In the marks on the neck and in the blood the truth about the death of Mario Paciolla in Colombia
SPRACHE
The first results of the autopsy conducted in Italy on the body of the Italian UN field officer found hanged on July 15. The ex-girlfriend: "He didn't trust some UN colleagues"
Mario could not have climbed up there. It was out of reach. Also, the knots in the sheet that tightened his neck, when UN colleagues found him at home, seemed particularly well made, so much so that he could hardly have tightened them on his
own.
The amount of blood found at the crime scene is not compatible with the superficial wounds found on the wrists. Finally, the external wound found on the neck is too evident such as to have been caused by a sheet. However, it could hardly have caused death.

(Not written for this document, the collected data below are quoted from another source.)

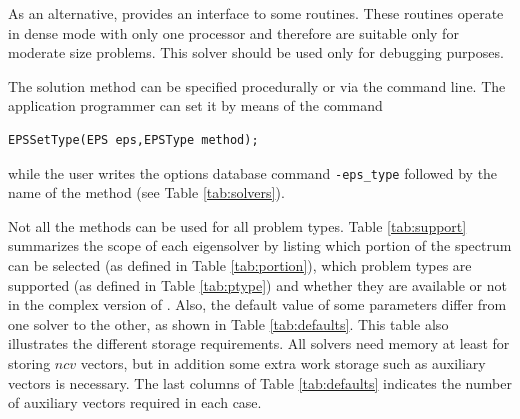 As an alternative, \slepc provides an interface to some \lapack routines. These routines operate in dense mode with only one processor and therefore are suitable only for moderate size problems. This solver should be used only for debugging purposes.

The solution method can be specified procedurally or via the command line. The application programmer can set it by means of the command
	\begin{Verbatim}[fontsize=\small]
	EPSSetType(EPS eps,EPSType method);
	\end{Verbatim}
while the user writes the options database command \Verb!-eps_type! followed by the name of the method (see Table \ref{tab:solvers}).

	Not all the methods can be used for all problem types. Table \ref{tab:support} summarizes the scope of each eigensolver by listing which portion of the spectrum can be selected (as defined in Table \ref{tab:portion}), which problem types are supported (as defined in Table \ref{tab:ptype}) and whether they are available or not in the complex version of \slepc. Also, the default value of some parameters differ from one solver to the other, as shown in Table \ref{tab:defaults}. This table also illustrates the different storage requirements. All solvers need memory at least for storing $ncv$ vectors, but in addition some extra work storage such as auxiliary vectors is necessary. The last columns of Table \ref{tab:defaults} indicates the number of auxiliary vectors required in each case.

These are the circumstances concerning the death of Mario Paciolla - the 33-year-old Neapolitan UN field officer found lifeless on July 15 in his house in San Vicente del Caguan, the Colombian city where he was on a mission with the UN - that prompted the Rome prosecutor's office to open a murder investigation, not believing the hypothesis of suicide with which Colombian authorities had labeled the case.
Our investigators started the investigation from the beginning. Starting from the crime scene: the house where Mario lived and where he died around two in the morning on July 15, has been altered. Some objects have been moved, others thrown away. There are also clear elements that would suggest a staging: whose blood was that? Who made the knots on the sheet? It was then necessary to repeat the autopsy because crucial investigations had been omitted in Colombia: for example, the CT scan was not carried out to assess the extent of the injuries, which instead the Italian medical forensic team - led by Professor Vittorio Fineschi (the same in the Cucchi and Regeni cases) and also composed of a coroner appointed by the Paciolla family -did. In addition, specific tests have been arranged to check if there are other signs on Mario's neck.
It was not easy: the body was returned in poor conditions to Italy (sawdust was found inside the coffin), as if a second autopsy were not to be done. Instead, this second autopsy has already been done and, already in the next few days, it will be able available in order to help the Rome prosecutor's office - the investigation is entrusted to the prosecutor Alberto Pioletti and the adjunct Lucia Lotti, but is also followed by the prosecutor Michele Prestipino - to connect all the dots in this story.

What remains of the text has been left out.